Allan Roach spat viciously. “If that's freedom, I don't want any. You ask any of them?” He waved toward the village.
Peter remembered the cheering crowds. He stooped down to the weapon and examined it closely. “Any secret to disarming this? If there is, you're standing as close to it as I am.”
“Wait,” Stromand shouted. “Don't touch it, leave it, come with us. You'll be promoted, you'll be a hero of the movement—”

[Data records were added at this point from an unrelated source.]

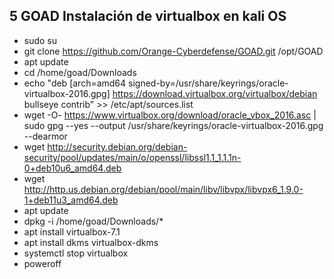 
## 5 GOAD Instalación de virtualbox en kali OS
- sudo su
- git clone https://github.com/Orange-Cyberdefense/GOAD.git /opt/GOAD
- apt update
- cd /home/goad/Downloads
- echo "deb [arch=amd64 signed-by=/usr/share/keyrings/oracle-virtualbox-2016.gpg] https://download.virtualbox.org/virtualbox/debian bullseye contrib" >> /etc/apt/sources.list
- wget -O- https://www.virtualbox.org/download/oracle_vbox_2016.asc | sudo gpg --yes --output /usr/share/keyrings/oracle-virtualbox-2016.gpg --dearmor
- wget http://security.debian.org/debian-security/pool/updates/main/o/openssl/libssl1.1_1.1.1n-0+deb10u6_amd64.deb
- wget http://http.us.debian.org/debian/pool/main/libv/libvpx/libvpx6_1.9.0-1+deb11u3_amd64.deb
- apt update
- dpkg -i /home/goad/Downloads/*
- apt install virtualbox-7.1
- apt install dkms virtualbox-dkms
- systemctl stop virtualbox
- poweroff
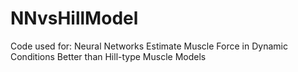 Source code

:# NNvsHillModel
Code used for: Neural Networks Estimate Muscle Force in Dynamic Conditions Better than Hill-type Muscle Models
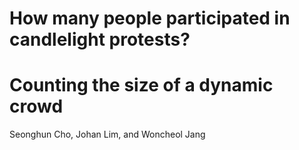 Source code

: # How many people participated in candlelight protests?
# Counting the size of a dynamic crowd
Seonghun Cho, Johan Lim, and Woncheol Jang

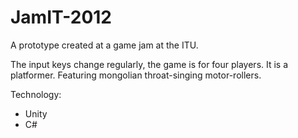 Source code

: JamIT-2012
==========

A prototype created at a game jam at the ITU.

The input keys change regularly, the game is for four players. It is a platformer. Featuring mongolian throat-singing motor-rollers.

Technology:

* Unity
* C#
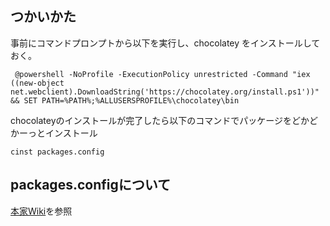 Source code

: ## つかいかた

事前にコマンドプロンプトから以下を実行し、chocolatey をインストールしておく。

     @powershell -NoProfile -ExecutionPolicy unrestricted -Command "iex ((new-object net.webclient).DownloadString('https://chocolatey.org/install.ps1'))" && SET PATH=%PATH%;%ALLUSERSPROFILE%\chocolatey\bin

chocolateyのインストールが完了したら以下のコマンドでパッケージをどかどかーっとインストール

    cinst packages.config


## packages.configについて

[本家Wiki](https://github.com/chocolatey/choco/wiki/CommandsInstall#packagesconfig)を参照
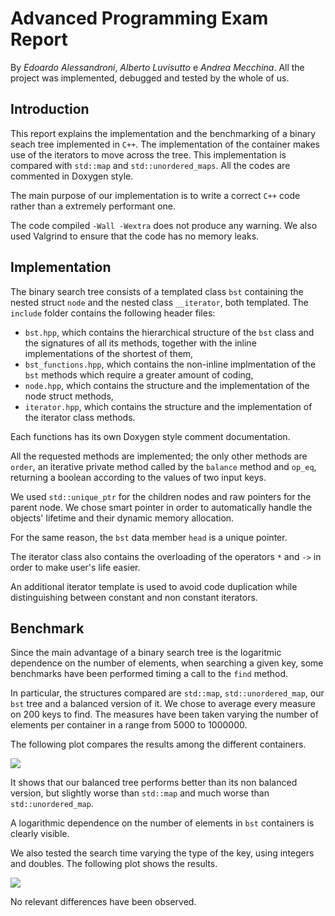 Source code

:# Advanced Programming Exam Report

By *Edoardo Alessandroni*, *Alberto Luvisutto* e *Andrea Mecchina*. All the project was implemented, debugged and tested by the whole of us.

## Introduction

This report explains the implementation and the benchmarking of a binary seach tree implemented in `C++`. The implementation of the container makes use of the iterators to move across the tree. This implementation is compared with `std::map` and `std::unordered_maps`. All the codes are commented in Doxygen style. 

The main purpose of our implementation is to write a correct `C++` code rather than a extremely performant one. 

The code compiled `-Wall -Wextra` does not produce any warning. We also used Valgrind to ensure that the code has no memory leaks.

## Implementation

The binary search tree consists of a templated class `bst` containing the nested struct `node` and the nested class `__iterator`, both templated. The `include` folder contains the following header files:

+ `bst.hpp`, which contains the hierarchical structure of the `bst` class and the signatures of all its methods, together with the inline implementations of the shortest of them,
+ `bst_functions.hpp`, which contains the non-inline implmentation of the `bst` methods which require a greater amount of coding,
+ `node.hpp`, which contains the structure and the implementation of the node struct methods, 
+ `iterator.hpp`, which contains the structure and the implementation of the iterator class methods.

Each functions has its own Doxygen style comment documentation. 

All the requested methods are implemented; the only other methods are `order`, an iterative private method called by the `balance` method and `op_eq`, returning a boolean according to the values of two input keys.

We used `std::unique_ptr` for the children nodes and raw pointers for the parent node. We chose smart pointer in order to automatically handle the objects' lifetime and their dynamic memory allocation.

For the same reason, the `bst` data member `head` is a unique pointer.

The iterator class also contains the overloading of the operators `*` and `->` in order to make user's life easier. 

An additional iterator template is used to avoid code duplication while distinguishing between constant and non constant iterators. 

## Benchmark

Since the main advantage of a binary search tree is the logaritmic dependence on the number of elements, when searching a given key, some benchmarks have been performed timing a call to the `find` method.

In particular, the structures compared are `std::map`, `std::unordered_map`, our `bst` tree and a balanced version of it. We chose to average every measure on 200 keys to find. The measures have been taken varying the number of elements per container in a range from 5000 to 1000000. 

The following plot compares the results among the different containers.

![](/Users/Mec/Desktop/ap_exam/benchmark/benchmark_map.png)

It shows that our balanced tree performs better than its non balanced version, but slightly worse than `std::map` and much worse than `std::unordered_map`.

A logarithmic dependence on the number of elements in `bst` containers is clearly visible.

We also tested the search time varying the type of the key, using integers and doubles. The following plot shows the results.

![](/Users/Mec/Desktop/ap_exam/benchmark/benchmark_type.png)

No relevant differences have been observed. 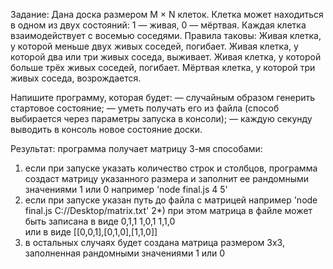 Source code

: Задание:
Дана доска размером M × N клеток. Клетка может находиться в одном из двух состояний: 1 — живая, 0 — мёртвая. Каждая клетка взаимодействует с восемью соседями. Правила таковы:
Живая клетка, у которой меньше двух живых соседей, погибает.
Живая клетка, у которой два или три живых соседа, выживает.
Живая клетка, у которой больше трёх живых соседей, погибает.
Мёртвая клетка, у которой три живых соседа, возрождается.

Напишите программу, которая будет:
— случайным образом генерить стартовое состояние;
— уметь получать его из файла (способ выбирается через параметры запуска в консоли);
— каждую секунду выводить в консоль новое состояние доски.

Результат:
программа получает матрицу 3-мя способами:
1) если при запуске указать количество строк и столбцов, программа создаст матрицу указанного размера и заполнит ее рандомными значениями 1 или 0
например 'node final.js 4 5'
2) если при запуске указан путь до файла с матрицей
например 'node final.js C://Desktop/matrix.txt'
  2*) при этом матрица в файле может быть записана в виде
    0,1,1
    1,0,1
    1,1,0    
   или в виде [[0,0,1],[0,1,0],[1,1,0]]
3) в остальных случаях будет создана матрица размером 3х3, заполненная рандомными значениями 1 или 0
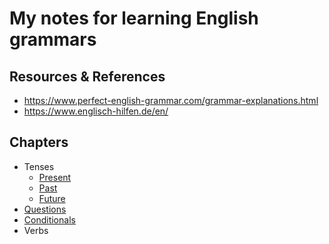 # My notes for learning English grammars

## Resources & References
- https://www.perfect-english-grammar.com/grammar-explanations.html
- https://www.englisch-hilfen.de/en/


## Chapters

- Tenses
  - [Present](tenses/present/README.md)
  - [Past](tenses/past/README.md)
  - [Future](tenses/future/README.md)
- [Questions](questions/README.md)
- [Conditionals](conditionals/README.md)
- Verbs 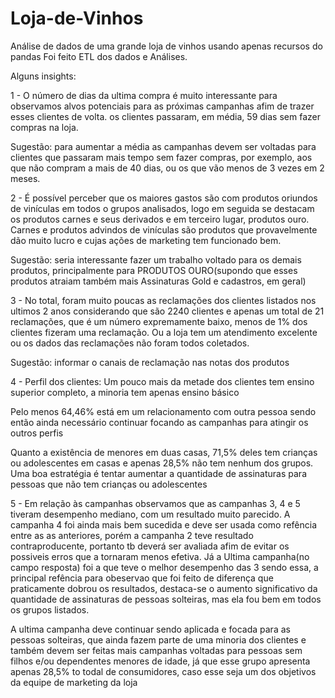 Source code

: # Loja-de-Vinhos
Análise de dados de uma grande loja de vinhos usando apenas recursos do pandas
Foi feito ETL dos dados e Análises. 

Alguns insights:

1 - O número de dias da ultima compra é muito interessante para observamos alvos potenciais para as próximas campanhas afim de trazer esses clientes de volta. os clientes passaram, em média, 59 dias sem fazer compras na loja.

Sugestão: para aumentar a média as campanhas devem ser voltadas para clientes que passaram mais tempo sem fazer compras, por exemplo, aos que não compram a mais de 40 dias, ou os que vão menos de 3 vezes em 2 meses.

2 - É possível perceber que os maiores gastos são com produtos oriundos de vinículas em todos o grupos analisados, logo em seguida se destacam os produtos carnes e seus derivados e em terceiro lugar, produtos ouro. Carnes e produtos advindos de vinículas são produtos que provavelmente dão muito lucro e cujas ações de marketing tem funcionado bem.

Sugestão: seria interessante fazer um trabalho voltado para os demais produtos, principalmente para PRODUTOS OURO(supondo que esses produtos atraiam também mais Assinaturas Gold e cadastros, em geral)

3 - No total, foram muito poucas as reclamações dos clientes listados nos ultimos 2 anos considerando que são 2240 clientes e apenas um total de 21 reclamações, que é um número expremamente baixo, menos de 1% dos clientes fizeram uma reclamação. Ou a loja tem um atendimento excelente ou os dados das reclamações não foram todos coletados.

Sugestão: informar o canais de reclamação nas notas dos produtos

4 - Perfil dos clientes: Um pouco mais da metade dos clientes tem ensino superior completo, a minoria tem apenas ensino básico

Pelo menos 64,46% está em um relacionamento com outra pessoa sendo então ainda necessário continuar focando as campanhas para atingir os outros perfis

Quanto a existência de menores em duas casas, 71,5% deles tem crianças ou adolescentes em casas e apenas 28,5% não tem nenhum dos grupos. Uma boa estratégia é tentar aumentar a quantidade de assinaturas para pessoas que não tem crianças ou adolescentes

5 - Em relação às campanhas observamos que as campanhas 3, 4 e 5 tiveram desempenho mediano, com um resultado muito parecido. A campanha 4 foi ainda mais bem sucedida e deve ser usada como refência entre as as anteriores, porém a campanha 2 teve resultado contraproducente, portanto tb deverá ser avaliada afim de evitar os possiveis erros que a tornaram menos efetiva. Já a Ultima campanha(no campo resposta) foi a que teve o melhor desempenho das 3 sendo essa, a principal refência para obeservao que foi feito de diferença que praticamente dobrou os resultados, destaca-se o aumento significativo da quantidade de assinaturas de pessoas solteiras, mas ela fou bem em todos os grupos listados.

A ultima campanha deve continuar sendo aplicada e focada para as pessoas solteiras, que ainda fazem parte de uma minoria dos clientes e também devem ser feitas mais campanhas voltadas para pessoas sem filhos e/ou dependentes menores de idade, já que esse grupo apresenta apenas 28,5% to todal de consumidores, caso esse seja um dos objetivos da equipe de marketing da loja
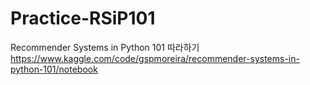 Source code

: # Practice-RSiP101
Recommender Systems in Python 101 따라하기   
https://www.kaggle.com/code/gspmoreira/recommender-systems-in-python-101/notebook
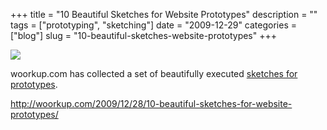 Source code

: +++
title = "10 Beautiful Sketches for Website Prototypes"
description = ""
tags = ["prototyping", "sketching"]
date = "2009-12-29"
categories = ["blog"]
slug = "10-beautiful-sketches-website-prototypes"
+++



  <div class="notebook-screenshot"><a href="http://woorkup.com/2009/12/28/10-beautiful-sketches-for-website-prototypes/"><img src="//media.konigi.com/bluga/wt4b3a507a51dac_large.jpg"/></a></div><p>woorkup.com has collected a set of beautifully executed <a href="http://woorkup.com/2009/12/28/10-beautiful-sketches-for-website-prototypes/">sketches for prototypes</a>.</p>

    
  <a href="http://woorkup.com/2009/12/28/10-beautiful-sketches-for-website-prototypes/">http://woorkup.com/2009/12/28/10-beautiful-sketches-for-website-prototypes/</a>
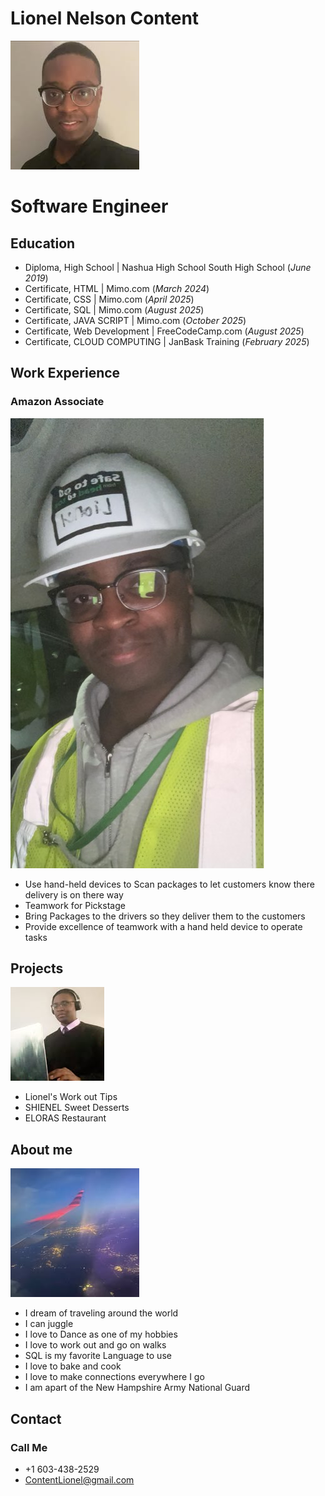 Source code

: # Lionel Nelson Content
![About me](https://github.com/Liongate101/github-portfolio/blob/main/assets/about_me.jpg)
# Software Engineer
## Education
- Diploma, High School | Nashua High School South High School (_June 2019_)
- Certificate, HTML | Mimo.com (_March 2024_)
- Certificate, CSS | Mimo.com (_April 2025_)
- Certificate, SQL | Mimo.com (_August 2025_)
- Certificate, JAVA SCRIPT | Mimo.com (_October 2025_)
- Certificate, Web Development | FreeCodeCamp.com (_August 2025_)
- Certificate, CLOUD COMPUTING | JanBask Training (_February 2025_)
## Work Experience
### Amazon Associate
![Amazon Wear](https://github.com/Liongate101/github-portfolio/blob/main/assets/amazon_work.jpg)
- Use hand-held devices to Scan packages to let customers know there delivery is on there way
- Teamwork for Pickstage
- Bring Packages to the drivers so they deliver them to the customers
- Provide excellence of teamwork with a hand held device to operate tasks

## Projects
![Software Engineer](https://github.com/Liongate101/github-portfolio/blob/main/assets/software_engineer.jpg)
- Lionel's Work out Tips
- SHIENEL Sweet Desserts
- ELORAS Restaurant

## About me
![Airplane Travel](https://github.com/Liongate101/github-portfolio/blob/main/assets/airplane_travel.jpg)
- I dream of traveling around the world
- I can juggle
- I love to Dance as one of my hobbies
- I love to work out and go on walks
- SQL is my favorite Language to use
- I love to bake and cook
- I love to make connections everywhere I go
- I am apart of the New Hampshire Army National Guard

## Contact 
### Call Me
- +1 603-438-2529
- ContentLionel@gmail.com
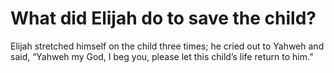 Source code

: # What did Elijah do to save the child?

Elijah stretched himself on the child three times; he cried out to Yahweh and said, “Yahweh my God, I beg you, please let this child’s life return to him.”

“Disarm it or I'll have a try,” Peter said. He retrieved his rifle and waited.
After a moment Stromand bent down to the bomb. It was no larger than a small suitcase. He took a key from his pocket and inserted it, then turned dials. “It is safe now.”
“I'll have another look,” Peter said. He bent over the weapon. Yes, a large iron bar had been moved through the center of the device, and the fissionables couldn't come together. As he examined it there was a flurry of activity.
“Hold it!” Roach commanded. He raised his rifle; but Political Officer Stromand had already vanished into the darkness. “I'll go after him, Cap'n.” They could hear thrashing among the olive trees nearby.
“No. You'd never catch him. Not without making a big stir. And if this story gets out, the whole Republican cause is finished.”
“You are growing more intelligent,” Cermak said. “Why not let us carry out our plan now?”
“I'll be damned,” Peter said. “Get out of here, Cermak. Take your staff carrion with you. And if you send the military police after me or Sergeant Roach, just be damned sure this story—and the bomb—will get to the CD inspectors. Don't think I can't arrange it.”